(Exercise) Once you find the line with "Paulo Freire [^12]</span>" in the data that follows, repeat it and every line after it exactly, through the line with "[^4]: <sup>4</sup> En".

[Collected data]
________________

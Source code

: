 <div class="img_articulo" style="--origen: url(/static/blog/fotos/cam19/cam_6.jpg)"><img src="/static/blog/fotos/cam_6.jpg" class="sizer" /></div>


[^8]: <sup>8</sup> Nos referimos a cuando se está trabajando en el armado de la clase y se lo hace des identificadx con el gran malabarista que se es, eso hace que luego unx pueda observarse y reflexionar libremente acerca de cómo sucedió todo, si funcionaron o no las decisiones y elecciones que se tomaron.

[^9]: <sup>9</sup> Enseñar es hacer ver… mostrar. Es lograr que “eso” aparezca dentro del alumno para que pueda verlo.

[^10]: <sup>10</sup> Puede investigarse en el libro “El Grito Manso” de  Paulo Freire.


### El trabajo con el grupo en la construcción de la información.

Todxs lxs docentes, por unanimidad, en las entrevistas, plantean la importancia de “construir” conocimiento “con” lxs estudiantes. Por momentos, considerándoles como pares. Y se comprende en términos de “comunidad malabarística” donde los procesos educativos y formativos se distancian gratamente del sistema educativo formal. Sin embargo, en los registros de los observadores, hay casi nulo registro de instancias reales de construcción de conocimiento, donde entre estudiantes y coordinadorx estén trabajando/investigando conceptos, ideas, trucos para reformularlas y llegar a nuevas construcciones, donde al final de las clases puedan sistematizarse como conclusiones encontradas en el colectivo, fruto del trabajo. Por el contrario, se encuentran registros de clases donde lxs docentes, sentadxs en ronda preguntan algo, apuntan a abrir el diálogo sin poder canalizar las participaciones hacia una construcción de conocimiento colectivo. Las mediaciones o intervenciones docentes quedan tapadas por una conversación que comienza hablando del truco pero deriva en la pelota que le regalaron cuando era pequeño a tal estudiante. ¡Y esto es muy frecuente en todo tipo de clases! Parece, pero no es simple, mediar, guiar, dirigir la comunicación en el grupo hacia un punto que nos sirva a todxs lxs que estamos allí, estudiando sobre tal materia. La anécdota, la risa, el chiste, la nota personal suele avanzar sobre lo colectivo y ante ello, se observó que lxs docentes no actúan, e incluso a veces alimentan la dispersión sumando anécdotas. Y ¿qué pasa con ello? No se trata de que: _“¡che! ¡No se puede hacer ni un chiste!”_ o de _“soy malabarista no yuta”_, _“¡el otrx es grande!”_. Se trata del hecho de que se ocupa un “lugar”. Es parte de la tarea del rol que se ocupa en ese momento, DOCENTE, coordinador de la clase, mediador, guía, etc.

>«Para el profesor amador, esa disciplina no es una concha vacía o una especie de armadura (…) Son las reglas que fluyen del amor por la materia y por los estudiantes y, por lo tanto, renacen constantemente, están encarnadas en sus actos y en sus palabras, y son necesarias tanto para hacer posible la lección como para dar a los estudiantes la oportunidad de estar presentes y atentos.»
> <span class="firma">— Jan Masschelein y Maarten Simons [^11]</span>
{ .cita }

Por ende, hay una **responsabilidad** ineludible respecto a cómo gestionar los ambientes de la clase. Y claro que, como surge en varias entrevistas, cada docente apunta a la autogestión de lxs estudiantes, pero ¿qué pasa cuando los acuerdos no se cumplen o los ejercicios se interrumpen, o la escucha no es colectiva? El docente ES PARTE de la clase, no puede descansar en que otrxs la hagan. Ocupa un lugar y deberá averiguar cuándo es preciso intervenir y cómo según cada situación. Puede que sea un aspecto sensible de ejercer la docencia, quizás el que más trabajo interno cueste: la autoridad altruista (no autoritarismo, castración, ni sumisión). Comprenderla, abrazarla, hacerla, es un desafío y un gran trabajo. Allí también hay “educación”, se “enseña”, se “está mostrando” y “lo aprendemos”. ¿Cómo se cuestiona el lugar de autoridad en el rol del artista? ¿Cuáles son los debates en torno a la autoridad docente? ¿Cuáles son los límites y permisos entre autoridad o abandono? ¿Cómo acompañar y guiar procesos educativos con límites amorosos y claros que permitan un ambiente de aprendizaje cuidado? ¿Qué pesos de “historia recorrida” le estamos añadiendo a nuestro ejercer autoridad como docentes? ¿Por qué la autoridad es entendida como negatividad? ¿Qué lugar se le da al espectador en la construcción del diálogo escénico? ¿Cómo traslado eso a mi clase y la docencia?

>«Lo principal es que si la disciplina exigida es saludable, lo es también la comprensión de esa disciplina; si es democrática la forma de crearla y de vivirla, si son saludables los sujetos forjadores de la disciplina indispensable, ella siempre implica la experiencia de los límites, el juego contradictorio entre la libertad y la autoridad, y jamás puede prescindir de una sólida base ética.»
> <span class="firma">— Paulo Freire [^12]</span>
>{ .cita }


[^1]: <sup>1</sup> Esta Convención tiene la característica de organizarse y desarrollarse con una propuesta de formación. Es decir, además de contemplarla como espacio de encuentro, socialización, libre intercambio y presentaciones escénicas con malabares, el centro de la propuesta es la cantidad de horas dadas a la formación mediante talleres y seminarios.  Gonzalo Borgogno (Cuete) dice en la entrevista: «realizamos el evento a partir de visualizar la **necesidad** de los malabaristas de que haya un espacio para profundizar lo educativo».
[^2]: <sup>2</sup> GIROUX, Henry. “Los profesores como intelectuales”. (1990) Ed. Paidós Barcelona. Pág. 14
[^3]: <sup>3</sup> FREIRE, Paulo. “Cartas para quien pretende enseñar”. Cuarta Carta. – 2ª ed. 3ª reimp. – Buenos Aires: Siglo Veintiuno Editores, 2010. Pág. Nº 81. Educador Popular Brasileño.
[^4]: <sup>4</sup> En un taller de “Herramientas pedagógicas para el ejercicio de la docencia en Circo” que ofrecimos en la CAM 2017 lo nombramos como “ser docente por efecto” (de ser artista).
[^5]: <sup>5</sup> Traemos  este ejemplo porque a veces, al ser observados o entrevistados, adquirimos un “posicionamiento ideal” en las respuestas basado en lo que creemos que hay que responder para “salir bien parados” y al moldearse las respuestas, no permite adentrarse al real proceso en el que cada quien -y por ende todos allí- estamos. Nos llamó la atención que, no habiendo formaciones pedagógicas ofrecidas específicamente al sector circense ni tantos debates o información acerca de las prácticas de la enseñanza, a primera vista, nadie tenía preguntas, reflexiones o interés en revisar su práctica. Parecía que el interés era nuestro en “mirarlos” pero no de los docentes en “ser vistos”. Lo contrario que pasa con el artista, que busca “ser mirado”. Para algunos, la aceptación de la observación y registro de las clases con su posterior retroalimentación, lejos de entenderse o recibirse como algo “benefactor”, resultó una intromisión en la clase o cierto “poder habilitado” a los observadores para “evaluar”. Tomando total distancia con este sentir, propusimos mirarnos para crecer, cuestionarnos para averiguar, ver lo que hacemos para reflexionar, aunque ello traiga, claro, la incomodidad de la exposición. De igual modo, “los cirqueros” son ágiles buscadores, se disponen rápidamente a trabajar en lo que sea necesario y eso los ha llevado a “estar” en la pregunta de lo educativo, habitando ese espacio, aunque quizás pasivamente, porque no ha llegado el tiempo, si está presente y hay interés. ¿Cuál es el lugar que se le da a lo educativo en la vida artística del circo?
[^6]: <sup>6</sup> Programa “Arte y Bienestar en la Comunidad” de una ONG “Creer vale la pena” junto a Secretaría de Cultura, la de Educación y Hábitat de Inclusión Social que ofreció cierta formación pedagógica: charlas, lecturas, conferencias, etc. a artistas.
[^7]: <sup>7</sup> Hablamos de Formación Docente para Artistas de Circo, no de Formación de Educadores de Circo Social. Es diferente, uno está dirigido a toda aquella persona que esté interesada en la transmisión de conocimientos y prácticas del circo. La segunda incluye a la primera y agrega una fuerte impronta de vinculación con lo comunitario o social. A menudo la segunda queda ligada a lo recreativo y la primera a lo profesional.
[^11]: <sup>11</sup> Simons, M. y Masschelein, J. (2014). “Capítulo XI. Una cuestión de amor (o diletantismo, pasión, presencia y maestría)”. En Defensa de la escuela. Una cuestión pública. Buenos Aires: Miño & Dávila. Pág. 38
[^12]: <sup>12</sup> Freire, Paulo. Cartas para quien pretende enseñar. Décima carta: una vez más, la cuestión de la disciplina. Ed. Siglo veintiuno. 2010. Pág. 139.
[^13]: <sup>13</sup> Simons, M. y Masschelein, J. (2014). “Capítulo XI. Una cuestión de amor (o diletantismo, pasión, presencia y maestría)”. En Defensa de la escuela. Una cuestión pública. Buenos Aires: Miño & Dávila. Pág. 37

________________

(Response to the task)
> <span class="firma">— Paulo Freire [^12]</span>
>{ .cita }


[^1]: <sup>1</sup> Esta Convención tiene la característica de organizarse y desarrollarse con una propuesta de formación. Es decir, además de contemplarla como espacio de encuentro, socialización, libre intercambio y presentaciones escénicas con malabares, el centro de la propuesta es la cantidad de horas dadas a la formación mediante talleres y seminarios.  Gonzalo Borgogno (Cuete) dice en la entrevista: «realizamos el evento a partir de visualizar la **necesidad** de los malabaristas de que haya un espacio para profundizar lo educativo».
[^2]: <sup>2</sup> GIROUX, Henry. “Los profesores como intelectuales”. (1990) Ed. Paidós Barcelona. Pág. 14
[^3]: <sup>3</sup> FREIRE, Paulo. “Cartas para quien pretende enseñar”. Cuarta Carta. – 2ª ed. 3ª reimp. – Buenos Aires: Siglo Veintiuno Editores, 2010. Pág. Nº 81. Educador Popular Brasileño.
[^4]: <sup>4</sup> En un taller de “Herramientas pedagógicas para el ejercicio de la docencia en Circo” que ofrecimos en la CAM 2017 lo nombramos como “ser docente por efecto” (de ser artista).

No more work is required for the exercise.